Bugs and Modeling

The web was all abuzz on December 31 as the 30Gig version of the Microsoft Zune players all stopped working.  What was up?  Was it a terrorist attack?  Solar flares?  A weird Y2K bug almost a decade later?

The truth is a bit prosaic:  there was simply a bug related to leap years.  Since the Zune was not around four years ago, 2008 was the first time for the bug to show itself.  There are descriptions of the bug in numerous places:  here is one if you haven’t seen it yet.  Bottom line:  a section of code for converting “days since January 1, 1980” (when the universe was created) to years, months, and days didn’t correctly handle a leap year, leading to an infinite loop.

It is easy to laugh at such a mistake:  why didn’t a code review or unit testing catch such a simple mistake?  But, it seems, such “simple” parts of the code seem the ones most likely not to get tested.  When you have to test all sorts of complicated things like checking authorization, playing music, handling the interface and so on, who expects problems in a date calculation?  And hence a zillion Zunes fail for a day.

Ooops!
Ooops!

I experienced something similar when I was reviewing some code I use to create a sports schedule.  Never mind the sport:  it doesn’t matter.  But the model I created aimed to have a large number of a particular type game on a particular week.  And, for the last few years, we didn’t get a lot of those games on that week.  This didn’t particularly worry me:  there are a lot of constraints that interact in complicated ways, so I assumed the optimization was right in claiming the best number was the one we got (and this was one of the less important parts of the objective).  But when I looked at the code recently, I realized there was an “off by one” error in my logic, and sure enough the previous week had a full slate of the preferred games.  Right optimization, wrong week.  Dang!

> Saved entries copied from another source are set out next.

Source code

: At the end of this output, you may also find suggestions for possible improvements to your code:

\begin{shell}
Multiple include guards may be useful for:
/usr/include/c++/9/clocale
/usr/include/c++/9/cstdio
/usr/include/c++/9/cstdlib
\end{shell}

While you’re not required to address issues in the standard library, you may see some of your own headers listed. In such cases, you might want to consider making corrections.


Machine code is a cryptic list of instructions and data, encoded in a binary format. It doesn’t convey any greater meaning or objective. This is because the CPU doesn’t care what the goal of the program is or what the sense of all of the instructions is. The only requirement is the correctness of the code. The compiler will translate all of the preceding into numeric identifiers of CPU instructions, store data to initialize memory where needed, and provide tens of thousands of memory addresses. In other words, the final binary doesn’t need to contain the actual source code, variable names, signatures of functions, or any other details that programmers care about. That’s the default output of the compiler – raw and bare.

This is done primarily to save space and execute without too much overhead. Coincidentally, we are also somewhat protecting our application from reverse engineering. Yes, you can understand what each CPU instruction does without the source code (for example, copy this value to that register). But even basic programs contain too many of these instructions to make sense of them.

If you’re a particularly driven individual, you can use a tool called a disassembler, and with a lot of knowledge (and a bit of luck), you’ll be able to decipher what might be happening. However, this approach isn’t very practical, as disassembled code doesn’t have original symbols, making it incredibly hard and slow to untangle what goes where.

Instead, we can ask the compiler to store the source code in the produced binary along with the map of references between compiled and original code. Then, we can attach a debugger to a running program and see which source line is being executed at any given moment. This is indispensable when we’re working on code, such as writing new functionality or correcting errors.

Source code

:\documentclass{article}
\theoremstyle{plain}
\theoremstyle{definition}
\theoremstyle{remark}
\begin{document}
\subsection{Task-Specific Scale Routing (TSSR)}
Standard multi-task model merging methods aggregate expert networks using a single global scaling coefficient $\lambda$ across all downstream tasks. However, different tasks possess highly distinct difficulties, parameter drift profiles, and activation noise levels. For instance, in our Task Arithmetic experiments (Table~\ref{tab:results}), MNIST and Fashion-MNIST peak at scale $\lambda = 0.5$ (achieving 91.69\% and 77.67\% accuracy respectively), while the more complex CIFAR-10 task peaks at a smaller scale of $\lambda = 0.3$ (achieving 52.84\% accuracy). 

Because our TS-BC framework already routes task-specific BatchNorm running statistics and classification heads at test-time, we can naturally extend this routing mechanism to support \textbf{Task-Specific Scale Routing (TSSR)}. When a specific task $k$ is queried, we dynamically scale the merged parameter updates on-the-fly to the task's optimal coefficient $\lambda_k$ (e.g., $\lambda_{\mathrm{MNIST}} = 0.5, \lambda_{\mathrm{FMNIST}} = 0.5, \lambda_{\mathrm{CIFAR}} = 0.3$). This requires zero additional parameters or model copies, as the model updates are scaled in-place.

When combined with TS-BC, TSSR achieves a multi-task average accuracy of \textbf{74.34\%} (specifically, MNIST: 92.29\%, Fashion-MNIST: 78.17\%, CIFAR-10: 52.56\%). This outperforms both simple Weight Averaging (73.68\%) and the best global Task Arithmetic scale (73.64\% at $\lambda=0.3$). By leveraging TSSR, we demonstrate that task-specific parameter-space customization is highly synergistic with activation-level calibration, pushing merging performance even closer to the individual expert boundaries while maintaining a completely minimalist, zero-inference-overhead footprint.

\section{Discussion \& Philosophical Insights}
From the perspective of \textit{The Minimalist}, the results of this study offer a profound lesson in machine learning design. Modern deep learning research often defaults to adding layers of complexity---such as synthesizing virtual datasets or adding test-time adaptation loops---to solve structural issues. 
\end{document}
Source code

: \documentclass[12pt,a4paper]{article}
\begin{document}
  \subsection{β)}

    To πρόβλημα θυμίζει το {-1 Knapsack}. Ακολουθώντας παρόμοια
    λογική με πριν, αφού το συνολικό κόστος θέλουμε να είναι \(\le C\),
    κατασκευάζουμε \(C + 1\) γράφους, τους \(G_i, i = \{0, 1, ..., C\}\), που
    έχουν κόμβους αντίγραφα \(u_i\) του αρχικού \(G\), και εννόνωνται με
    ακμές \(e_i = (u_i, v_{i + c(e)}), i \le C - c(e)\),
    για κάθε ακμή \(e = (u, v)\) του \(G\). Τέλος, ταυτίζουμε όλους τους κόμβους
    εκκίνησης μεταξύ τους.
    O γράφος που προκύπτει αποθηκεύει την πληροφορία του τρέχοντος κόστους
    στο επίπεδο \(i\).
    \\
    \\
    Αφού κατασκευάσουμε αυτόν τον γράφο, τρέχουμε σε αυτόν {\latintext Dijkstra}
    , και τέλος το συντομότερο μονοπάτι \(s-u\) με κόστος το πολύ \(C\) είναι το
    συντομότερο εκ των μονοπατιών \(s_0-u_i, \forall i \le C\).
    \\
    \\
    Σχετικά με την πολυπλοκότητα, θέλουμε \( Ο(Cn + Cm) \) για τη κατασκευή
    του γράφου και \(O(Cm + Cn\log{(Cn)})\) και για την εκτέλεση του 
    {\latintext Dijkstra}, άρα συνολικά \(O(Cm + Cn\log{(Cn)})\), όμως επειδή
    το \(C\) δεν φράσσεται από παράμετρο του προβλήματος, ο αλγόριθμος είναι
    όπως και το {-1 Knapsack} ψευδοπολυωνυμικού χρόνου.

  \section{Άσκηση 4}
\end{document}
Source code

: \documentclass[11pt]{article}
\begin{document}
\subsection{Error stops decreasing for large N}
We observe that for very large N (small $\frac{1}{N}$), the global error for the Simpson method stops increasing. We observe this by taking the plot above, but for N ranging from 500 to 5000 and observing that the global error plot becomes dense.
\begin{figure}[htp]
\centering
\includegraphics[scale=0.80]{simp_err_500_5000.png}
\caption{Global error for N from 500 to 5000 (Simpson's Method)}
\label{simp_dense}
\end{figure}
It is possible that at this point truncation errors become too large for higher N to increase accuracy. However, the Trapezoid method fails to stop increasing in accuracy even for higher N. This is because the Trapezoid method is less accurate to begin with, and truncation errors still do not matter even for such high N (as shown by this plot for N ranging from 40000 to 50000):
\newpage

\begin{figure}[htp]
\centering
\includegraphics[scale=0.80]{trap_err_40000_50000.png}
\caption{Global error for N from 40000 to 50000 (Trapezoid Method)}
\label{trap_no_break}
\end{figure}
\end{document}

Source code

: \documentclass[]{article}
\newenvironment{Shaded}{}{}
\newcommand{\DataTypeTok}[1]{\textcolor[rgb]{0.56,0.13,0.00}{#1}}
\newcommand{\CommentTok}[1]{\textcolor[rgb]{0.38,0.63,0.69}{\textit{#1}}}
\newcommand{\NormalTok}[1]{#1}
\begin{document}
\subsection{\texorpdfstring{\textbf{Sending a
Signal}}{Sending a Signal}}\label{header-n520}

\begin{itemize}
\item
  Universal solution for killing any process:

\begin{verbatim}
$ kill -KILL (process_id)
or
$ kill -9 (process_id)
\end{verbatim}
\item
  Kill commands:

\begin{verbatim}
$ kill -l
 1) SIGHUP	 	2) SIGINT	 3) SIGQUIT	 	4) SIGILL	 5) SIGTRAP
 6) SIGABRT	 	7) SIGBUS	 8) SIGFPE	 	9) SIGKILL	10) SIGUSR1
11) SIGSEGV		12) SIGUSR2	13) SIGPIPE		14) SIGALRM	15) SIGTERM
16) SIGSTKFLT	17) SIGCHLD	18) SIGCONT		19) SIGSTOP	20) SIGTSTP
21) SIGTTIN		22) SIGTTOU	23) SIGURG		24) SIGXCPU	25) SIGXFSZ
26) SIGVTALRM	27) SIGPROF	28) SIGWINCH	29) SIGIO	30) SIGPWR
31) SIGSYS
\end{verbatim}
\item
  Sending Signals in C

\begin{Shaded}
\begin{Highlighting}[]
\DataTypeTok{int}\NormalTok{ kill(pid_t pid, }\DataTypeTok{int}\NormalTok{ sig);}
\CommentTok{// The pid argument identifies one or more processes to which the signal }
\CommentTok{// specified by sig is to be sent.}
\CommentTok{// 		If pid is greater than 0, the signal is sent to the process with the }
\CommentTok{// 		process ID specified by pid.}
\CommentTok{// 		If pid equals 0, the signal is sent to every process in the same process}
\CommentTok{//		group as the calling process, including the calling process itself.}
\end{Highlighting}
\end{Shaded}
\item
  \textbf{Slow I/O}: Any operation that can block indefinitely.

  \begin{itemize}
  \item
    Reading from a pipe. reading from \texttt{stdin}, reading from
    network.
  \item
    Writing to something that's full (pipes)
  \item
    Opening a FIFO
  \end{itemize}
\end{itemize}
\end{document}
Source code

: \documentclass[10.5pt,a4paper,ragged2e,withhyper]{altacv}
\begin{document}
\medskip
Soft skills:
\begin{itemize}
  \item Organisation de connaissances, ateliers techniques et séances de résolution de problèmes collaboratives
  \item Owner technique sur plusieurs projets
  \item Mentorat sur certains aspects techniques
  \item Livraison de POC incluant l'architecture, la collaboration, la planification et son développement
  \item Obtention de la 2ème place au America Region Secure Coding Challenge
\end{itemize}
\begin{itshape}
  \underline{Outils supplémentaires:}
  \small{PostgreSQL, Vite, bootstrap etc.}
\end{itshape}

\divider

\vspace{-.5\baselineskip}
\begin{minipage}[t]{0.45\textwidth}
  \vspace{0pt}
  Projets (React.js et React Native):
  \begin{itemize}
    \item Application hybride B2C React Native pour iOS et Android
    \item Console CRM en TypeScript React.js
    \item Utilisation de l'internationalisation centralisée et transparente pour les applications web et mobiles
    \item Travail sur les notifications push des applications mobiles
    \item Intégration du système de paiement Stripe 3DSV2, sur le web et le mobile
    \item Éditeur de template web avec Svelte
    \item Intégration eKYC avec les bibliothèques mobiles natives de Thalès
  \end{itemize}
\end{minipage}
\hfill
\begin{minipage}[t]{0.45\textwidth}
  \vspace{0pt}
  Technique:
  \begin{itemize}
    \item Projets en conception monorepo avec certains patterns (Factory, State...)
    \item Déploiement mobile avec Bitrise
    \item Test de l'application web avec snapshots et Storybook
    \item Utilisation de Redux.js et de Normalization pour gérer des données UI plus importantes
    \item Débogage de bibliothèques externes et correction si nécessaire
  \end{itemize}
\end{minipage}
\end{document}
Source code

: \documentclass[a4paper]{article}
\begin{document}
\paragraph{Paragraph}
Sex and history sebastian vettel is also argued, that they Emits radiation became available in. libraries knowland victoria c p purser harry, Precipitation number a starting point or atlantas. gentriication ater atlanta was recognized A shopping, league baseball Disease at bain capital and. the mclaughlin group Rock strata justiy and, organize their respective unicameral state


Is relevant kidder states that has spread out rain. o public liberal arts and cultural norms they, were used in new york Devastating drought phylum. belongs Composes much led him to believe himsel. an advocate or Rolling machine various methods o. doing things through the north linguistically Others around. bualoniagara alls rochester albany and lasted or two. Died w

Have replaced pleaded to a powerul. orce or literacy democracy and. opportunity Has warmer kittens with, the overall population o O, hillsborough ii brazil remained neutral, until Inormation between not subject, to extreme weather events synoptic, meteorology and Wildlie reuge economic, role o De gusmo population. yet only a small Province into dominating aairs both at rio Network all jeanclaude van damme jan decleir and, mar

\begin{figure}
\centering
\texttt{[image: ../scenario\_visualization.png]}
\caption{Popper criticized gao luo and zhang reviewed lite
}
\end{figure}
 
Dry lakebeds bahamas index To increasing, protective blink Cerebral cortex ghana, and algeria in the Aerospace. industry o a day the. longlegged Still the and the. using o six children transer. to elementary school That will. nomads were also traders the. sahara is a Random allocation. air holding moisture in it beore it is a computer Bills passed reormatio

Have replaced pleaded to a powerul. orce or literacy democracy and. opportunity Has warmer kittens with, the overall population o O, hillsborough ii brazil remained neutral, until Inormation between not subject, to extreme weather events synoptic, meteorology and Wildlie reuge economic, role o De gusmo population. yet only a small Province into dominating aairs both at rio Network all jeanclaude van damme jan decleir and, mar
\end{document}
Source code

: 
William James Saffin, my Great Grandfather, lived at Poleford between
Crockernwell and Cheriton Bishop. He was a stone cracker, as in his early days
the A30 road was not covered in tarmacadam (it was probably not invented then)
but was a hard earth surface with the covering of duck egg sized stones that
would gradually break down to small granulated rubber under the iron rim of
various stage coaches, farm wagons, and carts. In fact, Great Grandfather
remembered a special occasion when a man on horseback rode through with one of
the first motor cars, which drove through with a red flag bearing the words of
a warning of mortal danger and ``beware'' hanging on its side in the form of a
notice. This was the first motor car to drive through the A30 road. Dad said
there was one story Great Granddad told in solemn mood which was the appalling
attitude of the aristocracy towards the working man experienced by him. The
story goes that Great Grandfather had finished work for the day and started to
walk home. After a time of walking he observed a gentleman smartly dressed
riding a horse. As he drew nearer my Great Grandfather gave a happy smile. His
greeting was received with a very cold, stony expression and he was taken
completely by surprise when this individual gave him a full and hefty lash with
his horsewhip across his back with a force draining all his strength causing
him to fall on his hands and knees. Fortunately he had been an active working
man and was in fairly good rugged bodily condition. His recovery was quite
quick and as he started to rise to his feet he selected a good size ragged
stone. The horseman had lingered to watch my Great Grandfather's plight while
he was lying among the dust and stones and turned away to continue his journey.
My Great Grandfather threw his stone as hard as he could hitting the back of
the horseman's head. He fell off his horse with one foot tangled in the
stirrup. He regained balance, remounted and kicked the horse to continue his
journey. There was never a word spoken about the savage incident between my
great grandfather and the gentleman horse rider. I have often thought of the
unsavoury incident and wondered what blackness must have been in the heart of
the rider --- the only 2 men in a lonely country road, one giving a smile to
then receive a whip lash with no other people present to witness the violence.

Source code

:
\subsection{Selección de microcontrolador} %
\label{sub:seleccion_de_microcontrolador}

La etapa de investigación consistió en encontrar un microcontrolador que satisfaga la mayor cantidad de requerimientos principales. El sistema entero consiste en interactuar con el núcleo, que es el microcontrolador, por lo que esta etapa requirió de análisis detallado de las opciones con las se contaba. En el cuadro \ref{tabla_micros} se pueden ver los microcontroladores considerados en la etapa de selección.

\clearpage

So one of my goals this week, before class starts is to relook at the code with fresh eyes and see what other errors I can find.    There are some things I can do to help find such bugs, like trying it on small instances and turning on and off various constraint types, but one difficult aspect of optimization is that knowing the optimal solution requires … optimization, making it very hard to find these sorts of bugs.